Holly sat down with Local 4’s Karen Drew to talk about a variety of topics before the start of the 2025 season.
One of those topics was superstitions.
“There’s all sorts of superstitions, and they change, too, like, if something isn’t working, then you’re like, ‘OK, it must be this,’” Campbell said. “Our longest superstition that we no longer do – the first movie that we saw together, our first movie date, was Armageddon.”
Holly said when Dan was in college, she would call on the “do a good job” scene with him before games.
“I’d be like, ‘Do a good job,’” she said. “So I’ve said ‘do a good job’ to him before every game for like 20-something years, until we were here and we were losing so much, and then I forgot to say it one day, and that was our first win. So I don’t say it anymore. But it took 23-24 years.”
She said that was their longest-running superstition. But it’s not the only one.
“We do the kiss when he comes out and then we do the kiss when he comes back in,” Holly said. “If it’s an away game, he’ll usually come over to me, but when he’s leaving he just finds me and waves. If I’m not at an away game, he FaceTimes me from the field.”
She said many of their other superstitions are fluid.
“If you’re wearing something and you get really blown out, then that’s out of the rotation for awhile,” she said. “It’s bad mojo. You can’t do that.”

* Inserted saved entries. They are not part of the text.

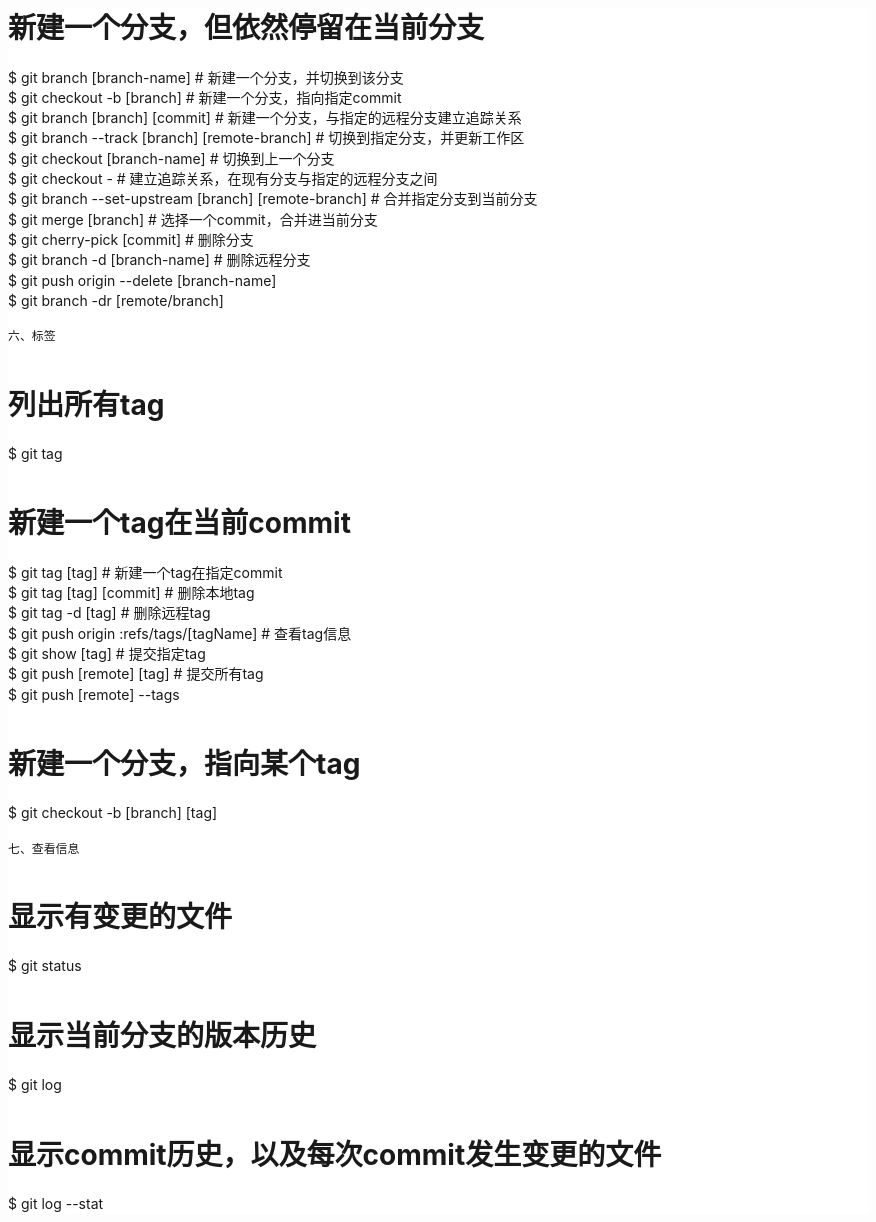 # 新建一个分支，但依然停留在当前分支  
$ git branch [branch-name] # 新建一个分支，并切换到该分支  
$ git checkout -b [branch] # 新建一个分支，指向指定commit  
$ git branch [branch] [commit] # 新建一个分支，与指定的远程分支建立追踪关系  
$ git branch --track [branch] [remote-branch] # 切换到指定分支，并更新工作区  
$ git checkout [branch-name] # 切换到上一个分支  
$ git checkout - # 建立追踪关系，在现有分支与指定的远程分支之间  
$ git branch --set-upstream [branch] [remote-branch] # 合并指定分支到当前分支  
$ git merge [branch] # 选择一个commit，合并进当前分支  
$ git cherry-pick [commit] # 删除分支  
$ git branch -d [branch-name] # 删除远程分支  
$ git push origin --delete [branch-name]  
$ git branch -dr [remote/branch]

```text
六、标签
```

# 列出所有tag  
$ git tag  
  
# 新建一个tag在当前commit  
$ git tag [tag] # 新建一个tag在指定commit  
$ git tag [tag] [commit] # 删除本地tag  
$ git tag -d [tag] # 删除远程tag  
$ git push origin :refs/tags/[tagName] # 查看tag信息  
$ git show [tag] # 提交指定tag  
$ git push [remote] [tag] # 提交所有tag  
$ git push [remote] --tags  
  
# 新建一个分支，指向某个tag  
$ git checkout -b [branch] [tag]

```text
七、查看信息
```

# 显示有变更的文件  
$ git status  
  
# 显示当前分支的版本历史  
$ git log  
  
# 显示commit历史，以及每次commit发生变更的文件  
$ git log --stat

She said that goes not only for her clothes, but Dan’s, as well.
“He’ll have, like, his ‘playoff boots,’ and then if they don’t work, he’s like, ‘Next year, we’re not doing that,’” Holly said.
She thinks it all boils down to trying to tell yourself that you have some control over the situation, even if you don’t.
Another gameday tradition: Dan drives to games, and Holly has a driver bring her so they can ride home together.
“It’s more fun to go home together, win or lose,” Campbell said. “You either want to celebrate together or you want to make each other feel better.”
Dan’s mood depends on the outcome. Holly said he’s usually more talkative after a win, and after a loss, it just depends how mad he is about the game.
“There’s different kinds of losing,” she said.